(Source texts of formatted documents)
···

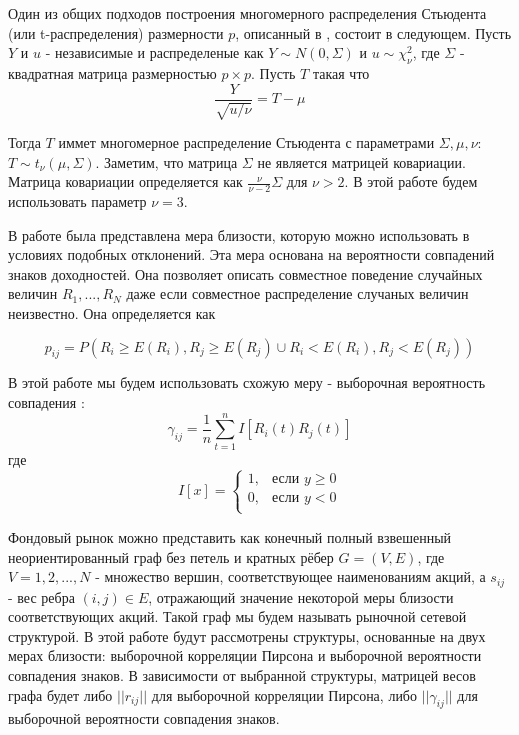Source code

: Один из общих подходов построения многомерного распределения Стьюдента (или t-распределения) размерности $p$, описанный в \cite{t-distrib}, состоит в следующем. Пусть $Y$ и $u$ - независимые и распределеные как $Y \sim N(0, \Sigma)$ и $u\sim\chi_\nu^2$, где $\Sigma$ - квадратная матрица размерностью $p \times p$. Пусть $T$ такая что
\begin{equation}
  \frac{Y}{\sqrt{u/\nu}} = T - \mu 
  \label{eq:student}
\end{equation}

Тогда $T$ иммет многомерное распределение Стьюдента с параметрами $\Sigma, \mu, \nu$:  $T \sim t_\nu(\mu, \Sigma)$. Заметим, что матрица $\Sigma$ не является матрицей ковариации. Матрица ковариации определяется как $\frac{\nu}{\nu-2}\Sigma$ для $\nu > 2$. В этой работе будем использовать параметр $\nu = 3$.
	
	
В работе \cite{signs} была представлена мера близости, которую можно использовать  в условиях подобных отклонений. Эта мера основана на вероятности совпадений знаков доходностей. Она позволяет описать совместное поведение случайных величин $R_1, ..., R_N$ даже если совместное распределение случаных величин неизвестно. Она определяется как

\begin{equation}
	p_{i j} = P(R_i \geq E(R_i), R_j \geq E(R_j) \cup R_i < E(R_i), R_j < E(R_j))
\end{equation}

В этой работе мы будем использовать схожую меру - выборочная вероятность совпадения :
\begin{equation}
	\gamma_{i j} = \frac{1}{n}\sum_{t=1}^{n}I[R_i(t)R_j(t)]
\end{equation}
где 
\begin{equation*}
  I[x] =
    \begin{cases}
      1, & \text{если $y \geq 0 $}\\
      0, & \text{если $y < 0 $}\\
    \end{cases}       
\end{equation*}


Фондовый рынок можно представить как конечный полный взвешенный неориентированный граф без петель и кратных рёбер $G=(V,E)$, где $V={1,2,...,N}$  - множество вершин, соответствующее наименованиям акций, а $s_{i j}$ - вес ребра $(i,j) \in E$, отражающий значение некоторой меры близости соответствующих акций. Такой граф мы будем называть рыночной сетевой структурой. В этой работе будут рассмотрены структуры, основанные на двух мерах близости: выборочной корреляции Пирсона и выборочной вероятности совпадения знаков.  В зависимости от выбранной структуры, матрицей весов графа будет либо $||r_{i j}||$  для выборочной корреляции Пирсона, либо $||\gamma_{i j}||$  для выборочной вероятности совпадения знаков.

···

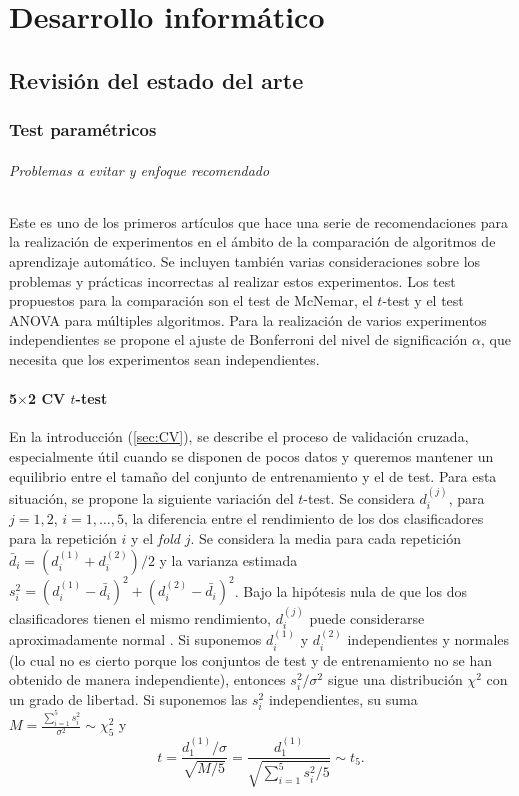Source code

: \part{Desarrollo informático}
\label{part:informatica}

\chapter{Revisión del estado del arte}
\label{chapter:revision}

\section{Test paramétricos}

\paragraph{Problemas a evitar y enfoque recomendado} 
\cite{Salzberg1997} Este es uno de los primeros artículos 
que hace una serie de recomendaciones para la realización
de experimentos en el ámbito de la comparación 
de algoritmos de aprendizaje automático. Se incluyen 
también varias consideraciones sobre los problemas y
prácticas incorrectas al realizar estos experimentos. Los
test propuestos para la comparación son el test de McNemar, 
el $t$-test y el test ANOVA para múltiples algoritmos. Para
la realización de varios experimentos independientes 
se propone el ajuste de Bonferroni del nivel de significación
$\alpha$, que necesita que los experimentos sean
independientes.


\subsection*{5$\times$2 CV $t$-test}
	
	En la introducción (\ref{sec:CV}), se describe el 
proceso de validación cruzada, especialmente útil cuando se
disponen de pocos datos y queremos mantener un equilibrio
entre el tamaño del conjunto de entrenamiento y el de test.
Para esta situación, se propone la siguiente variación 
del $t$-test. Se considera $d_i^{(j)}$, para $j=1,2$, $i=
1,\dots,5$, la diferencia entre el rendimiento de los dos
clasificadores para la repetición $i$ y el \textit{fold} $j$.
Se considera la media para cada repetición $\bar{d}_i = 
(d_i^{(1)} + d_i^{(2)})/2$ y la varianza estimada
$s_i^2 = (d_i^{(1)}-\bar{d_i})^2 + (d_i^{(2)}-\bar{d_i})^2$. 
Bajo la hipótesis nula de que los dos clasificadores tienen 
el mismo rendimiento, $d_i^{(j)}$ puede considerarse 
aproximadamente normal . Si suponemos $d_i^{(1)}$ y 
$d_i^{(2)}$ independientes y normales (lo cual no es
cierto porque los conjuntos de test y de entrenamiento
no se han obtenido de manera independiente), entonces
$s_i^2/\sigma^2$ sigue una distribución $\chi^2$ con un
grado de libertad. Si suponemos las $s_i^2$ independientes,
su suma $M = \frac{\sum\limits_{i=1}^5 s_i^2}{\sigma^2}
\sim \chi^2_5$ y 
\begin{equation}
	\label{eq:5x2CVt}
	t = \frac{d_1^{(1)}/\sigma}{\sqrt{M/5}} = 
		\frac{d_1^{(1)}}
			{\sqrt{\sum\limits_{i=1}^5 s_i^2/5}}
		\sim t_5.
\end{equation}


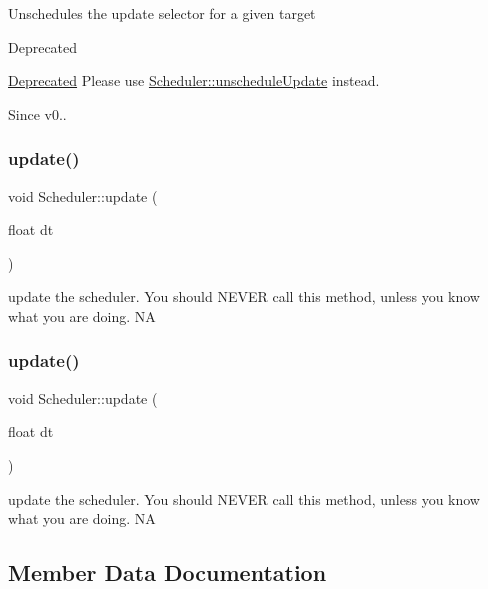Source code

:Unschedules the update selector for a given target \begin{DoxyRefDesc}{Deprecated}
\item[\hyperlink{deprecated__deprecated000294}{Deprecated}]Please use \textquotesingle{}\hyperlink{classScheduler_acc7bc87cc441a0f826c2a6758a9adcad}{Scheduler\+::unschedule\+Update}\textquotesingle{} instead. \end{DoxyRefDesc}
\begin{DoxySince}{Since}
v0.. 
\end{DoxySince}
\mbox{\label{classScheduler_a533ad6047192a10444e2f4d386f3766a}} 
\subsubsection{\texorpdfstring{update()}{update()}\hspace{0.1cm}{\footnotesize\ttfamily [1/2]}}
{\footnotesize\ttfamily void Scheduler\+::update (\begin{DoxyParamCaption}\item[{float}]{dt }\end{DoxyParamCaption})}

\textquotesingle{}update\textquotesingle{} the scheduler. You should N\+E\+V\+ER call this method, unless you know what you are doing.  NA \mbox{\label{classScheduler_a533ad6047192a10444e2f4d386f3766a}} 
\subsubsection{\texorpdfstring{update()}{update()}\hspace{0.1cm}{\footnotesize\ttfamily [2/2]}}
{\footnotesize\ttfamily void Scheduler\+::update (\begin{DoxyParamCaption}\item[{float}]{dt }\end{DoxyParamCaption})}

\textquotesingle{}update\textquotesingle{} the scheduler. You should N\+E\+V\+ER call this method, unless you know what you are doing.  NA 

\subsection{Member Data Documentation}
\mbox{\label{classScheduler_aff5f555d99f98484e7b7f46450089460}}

···

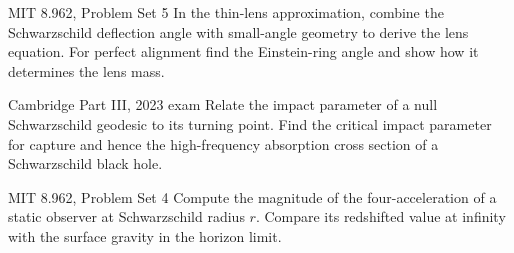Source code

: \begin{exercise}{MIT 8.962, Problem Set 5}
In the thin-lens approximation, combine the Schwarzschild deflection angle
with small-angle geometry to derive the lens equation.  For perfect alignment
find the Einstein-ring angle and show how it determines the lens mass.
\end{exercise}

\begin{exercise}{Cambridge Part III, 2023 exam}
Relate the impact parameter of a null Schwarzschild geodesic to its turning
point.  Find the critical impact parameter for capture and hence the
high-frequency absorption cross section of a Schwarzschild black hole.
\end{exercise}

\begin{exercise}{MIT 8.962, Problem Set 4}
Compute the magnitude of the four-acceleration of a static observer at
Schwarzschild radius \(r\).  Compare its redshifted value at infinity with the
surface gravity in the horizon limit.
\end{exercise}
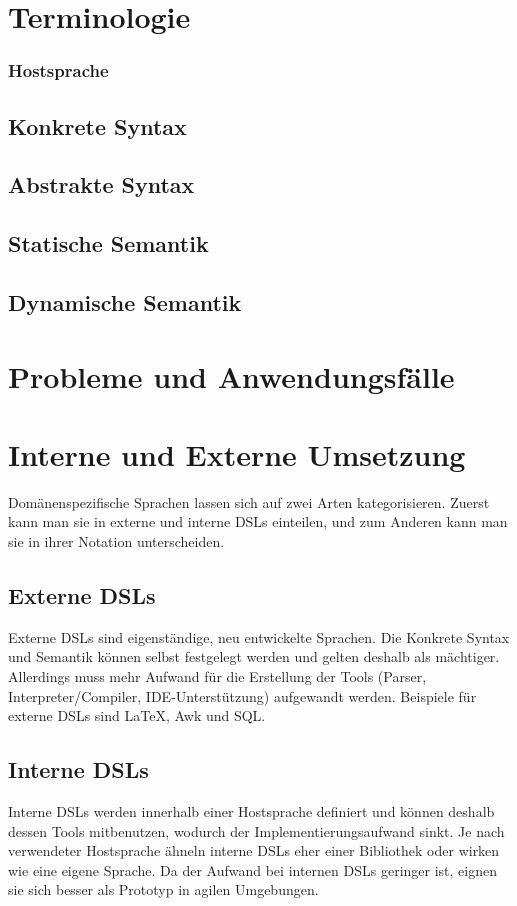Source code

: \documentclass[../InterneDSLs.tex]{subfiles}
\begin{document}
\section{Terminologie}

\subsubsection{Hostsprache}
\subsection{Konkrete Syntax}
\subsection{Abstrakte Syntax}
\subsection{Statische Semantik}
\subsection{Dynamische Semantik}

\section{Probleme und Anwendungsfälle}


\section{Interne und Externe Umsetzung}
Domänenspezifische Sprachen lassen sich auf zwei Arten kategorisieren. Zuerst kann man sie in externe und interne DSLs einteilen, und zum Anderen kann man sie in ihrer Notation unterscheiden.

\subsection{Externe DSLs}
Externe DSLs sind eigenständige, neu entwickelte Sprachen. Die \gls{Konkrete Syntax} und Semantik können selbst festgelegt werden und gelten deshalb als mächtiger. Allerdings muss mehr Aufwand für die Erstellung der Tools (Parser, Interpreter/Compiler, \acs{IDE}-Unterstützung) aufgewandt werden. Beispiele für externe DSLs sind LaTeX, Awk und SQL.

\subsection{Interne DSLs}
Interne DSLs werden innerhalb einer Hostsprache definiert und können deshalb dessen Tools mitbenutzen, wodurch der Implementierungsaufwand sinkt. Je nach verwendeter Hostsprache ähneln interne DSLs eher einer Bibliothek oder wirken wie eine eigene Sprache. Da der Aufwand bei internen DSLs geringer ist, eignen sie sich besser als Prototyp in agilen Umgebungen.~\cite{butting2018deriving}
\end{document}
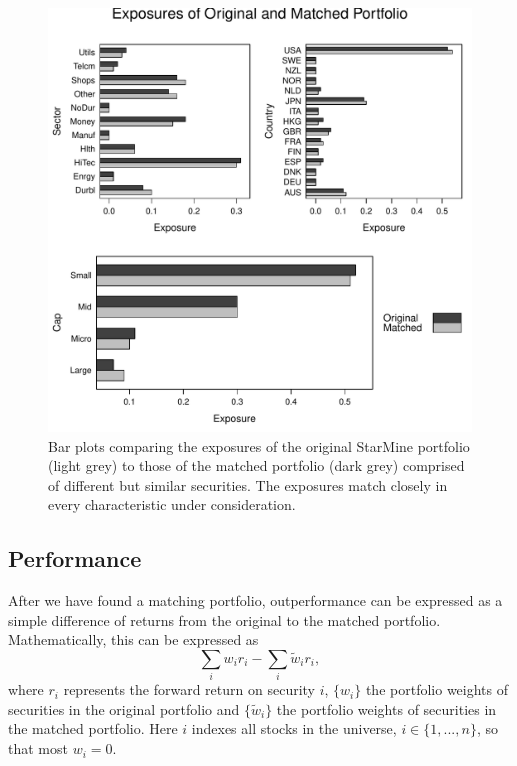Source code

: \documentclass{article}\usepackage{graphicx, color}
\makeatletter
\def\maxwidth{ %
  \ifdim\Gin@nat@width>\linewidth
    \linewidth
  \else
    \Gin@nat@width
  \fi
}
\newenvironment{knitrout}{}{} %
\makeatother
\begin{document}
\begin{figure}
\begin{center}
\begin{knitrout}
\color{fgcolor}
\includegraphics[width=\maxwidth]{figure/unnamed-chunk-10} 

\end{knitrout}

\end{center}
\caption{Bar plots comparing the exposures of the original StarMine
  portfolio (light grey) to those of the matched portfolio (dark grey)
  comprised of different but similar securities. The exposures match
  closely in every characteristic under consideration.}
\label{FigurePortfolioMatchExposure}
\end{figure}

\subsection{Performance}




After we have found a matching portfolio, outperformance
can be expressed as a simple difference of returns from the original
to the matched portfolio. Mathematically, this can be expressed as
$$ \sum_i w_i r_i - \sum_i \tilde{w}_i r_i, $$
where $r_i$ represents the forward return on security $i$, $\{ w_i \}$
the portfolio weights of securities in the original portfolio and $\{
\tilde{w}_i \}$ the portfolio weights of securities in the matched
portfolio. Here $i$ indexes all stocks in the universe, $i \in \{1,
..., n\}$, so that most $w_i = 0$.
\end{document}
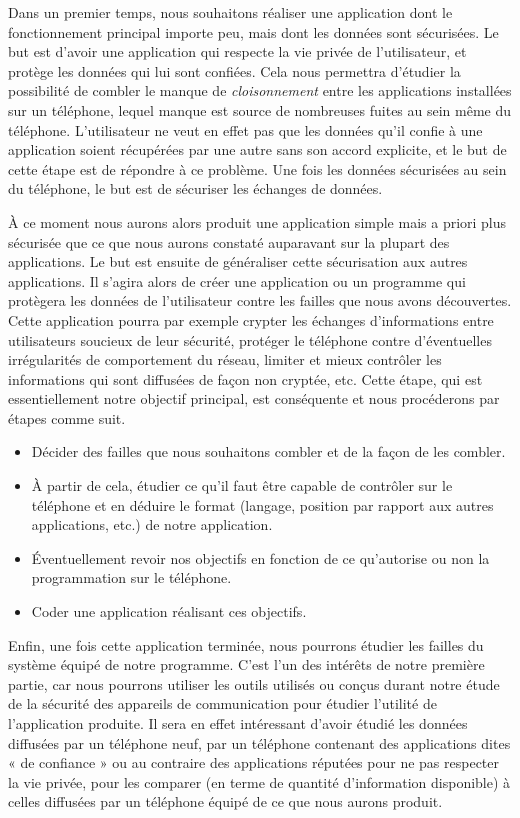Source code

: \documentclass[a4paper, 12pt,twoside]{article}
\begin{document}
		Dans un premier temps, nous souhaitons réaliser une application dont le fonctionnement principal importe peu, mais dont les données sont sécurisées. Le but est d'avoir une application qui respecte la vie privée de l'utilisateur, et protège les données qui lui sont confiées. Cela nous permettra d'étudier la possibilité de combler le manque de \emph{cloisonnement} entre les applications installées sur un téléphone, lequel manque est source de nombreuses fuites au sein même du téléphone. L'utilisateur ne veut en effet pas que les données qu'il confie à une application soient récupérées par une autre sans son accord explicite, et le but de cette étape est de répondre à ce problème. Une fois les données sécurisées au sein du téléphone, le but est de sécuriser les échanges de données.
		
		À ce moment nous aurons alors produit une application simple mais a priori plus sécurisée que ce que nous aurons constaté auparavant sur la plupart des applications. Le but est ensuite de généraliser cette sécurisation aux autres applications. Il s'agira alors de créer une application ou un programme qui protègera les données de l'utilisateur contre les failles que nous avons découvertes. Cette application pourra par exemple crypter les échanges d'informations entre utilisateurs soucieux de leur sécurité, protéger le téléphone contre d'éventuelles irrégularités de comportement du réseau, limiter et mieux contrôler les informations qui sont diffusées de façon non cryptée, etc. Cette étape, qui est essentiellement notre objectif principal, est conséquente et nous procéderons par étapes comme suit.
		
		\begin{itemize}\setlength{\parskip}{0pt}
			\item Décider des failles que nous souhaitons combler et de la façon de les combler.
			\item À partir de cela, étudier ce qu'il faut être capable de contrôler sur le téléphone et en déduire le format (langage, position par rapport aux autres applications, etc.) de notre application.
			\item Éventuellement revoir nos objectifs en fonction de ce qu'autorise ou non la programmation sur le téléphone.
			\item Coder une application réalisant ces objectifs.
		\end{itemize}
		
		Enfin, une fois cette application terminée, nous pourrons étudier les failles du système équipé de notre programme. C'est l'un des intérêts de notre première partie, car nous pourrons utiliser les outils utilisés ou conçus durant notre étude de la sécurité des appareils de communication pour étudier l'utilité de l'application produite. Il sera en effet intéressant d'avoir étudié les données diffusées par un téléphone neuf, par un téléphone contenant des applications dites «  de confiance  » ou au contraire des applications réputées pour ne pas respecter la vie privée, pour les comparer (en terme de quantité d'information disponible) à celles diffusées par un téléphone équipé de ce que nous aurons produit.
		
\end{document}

···

• [WHAT IS REQUIRED]
Since only lines holding the word "documentclass" matter, count them in the data above and report the number alone.

• [SOLUTION]
3